Moulton Laboratories
the art and science of sound
Subjective Testing in Your Own Home Studio
Originally published in Recording, approx. August 2001
by Dave Moulton
August 2001
2. Understanding the results

So You Wanna Find Out If You Can Hear 24/96 Audio

< 1 2

Understanding The Results

In theory, referring back to the Differentiation Test, if you can “hear” a difference, all identifications of X should be correct. If you can’t “hear” the difference, you should get “approximately” half the answers correct (which is the same as you would get if you simply determined your answers by flipping a coin – this is what is known as “indistinguishable from chance”).

In reality, you seldom get all the answers right (this is a fundamental characteristic of doing a cognitive task while being human) and unless you do a GREAT MANY trials (say, 10,000), you won’t get approximately 50% right either. This is where the dismal swamp called probabilities enters the scene. In order to make sense of the data (for any score other than 100% or 50%, which are both unequivocal), you need to know a little more.

Without bothering you with the reasoning or the math, I can simply tell you that when you have twenty-five trials where you can either be “right” or “wrong,” if you get more than 70% (18) “right,” than there is a 95% probability (which means it’ll happen this way 19 out of 20 times) that your answers are NOT due to chance.
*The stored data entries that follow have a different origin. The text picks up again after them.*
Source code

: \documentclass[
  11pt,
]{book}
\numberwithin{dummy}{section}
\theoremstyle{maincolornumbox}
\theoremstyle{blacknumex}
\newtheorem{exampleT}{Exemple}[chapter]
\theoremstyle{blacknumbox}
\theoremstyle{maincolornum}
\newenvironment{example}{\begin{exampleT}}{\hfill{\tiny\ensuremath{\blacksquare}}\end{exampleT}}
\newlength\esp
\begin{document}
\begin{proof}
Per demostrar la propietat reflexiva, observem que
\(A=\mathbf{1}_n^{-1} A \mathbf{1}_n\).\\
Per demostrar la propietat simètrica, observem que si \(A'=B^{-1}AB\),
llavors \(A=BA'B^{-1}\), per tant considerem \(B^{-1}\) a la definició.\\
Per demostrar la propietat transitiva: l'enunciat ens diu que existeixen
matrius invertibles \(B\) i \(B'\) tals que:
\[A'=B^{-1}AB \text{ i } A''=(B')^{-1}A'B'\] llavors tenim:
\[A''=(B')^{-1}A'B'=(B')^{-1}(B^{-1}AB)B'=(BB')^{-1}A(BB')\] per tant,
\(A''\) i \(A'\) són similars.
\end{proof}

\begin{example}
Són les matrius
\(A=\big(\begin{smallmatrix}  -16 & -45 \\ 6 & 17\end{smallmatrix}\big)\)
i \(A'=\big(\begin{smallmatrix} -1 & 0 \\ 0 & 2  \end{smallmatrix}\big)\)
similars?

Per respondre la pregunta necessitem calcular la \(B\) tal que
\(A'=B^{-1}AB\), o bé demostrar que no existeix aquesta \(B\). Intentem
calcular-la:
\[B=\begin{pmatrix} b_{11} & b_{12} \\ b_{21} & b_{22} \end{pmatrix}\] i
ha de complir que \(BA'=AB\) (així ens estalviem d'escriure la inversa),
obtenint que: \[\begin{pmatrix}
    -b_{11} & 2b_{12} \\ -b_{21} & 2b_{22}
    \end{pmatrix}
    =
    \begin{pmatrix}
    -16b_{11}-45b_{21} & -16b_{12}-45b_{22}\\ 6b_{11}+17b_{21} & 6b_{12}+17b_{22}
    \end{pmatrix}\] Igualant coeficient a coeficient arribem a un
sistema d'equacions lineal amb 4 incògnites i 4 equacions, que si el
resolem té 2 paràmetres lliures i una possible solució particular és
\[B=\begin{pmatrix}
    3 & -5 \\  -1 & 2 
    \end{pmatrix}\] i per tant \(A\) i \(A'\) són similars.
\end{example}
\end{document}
We usually call this “audible”, and it is the standard that is normally used to eliminate the possibility that the results are due to chance.

Meanwhile, if (with 25 trials) you get less than 70% but more than 60% (15 - 17) right, then it is “probable” that your results are not chance (there is at least a 67% probability, or 2 chances out of three). Generally, this is regarded as shaky enough terrain that we don’t like to claim that it DEFINITELY ISN’T chance, even though it “probably” isn’t. The standard interpretation of such results is that the effect IS NOT PROVED to be “audible,” even though it probably is.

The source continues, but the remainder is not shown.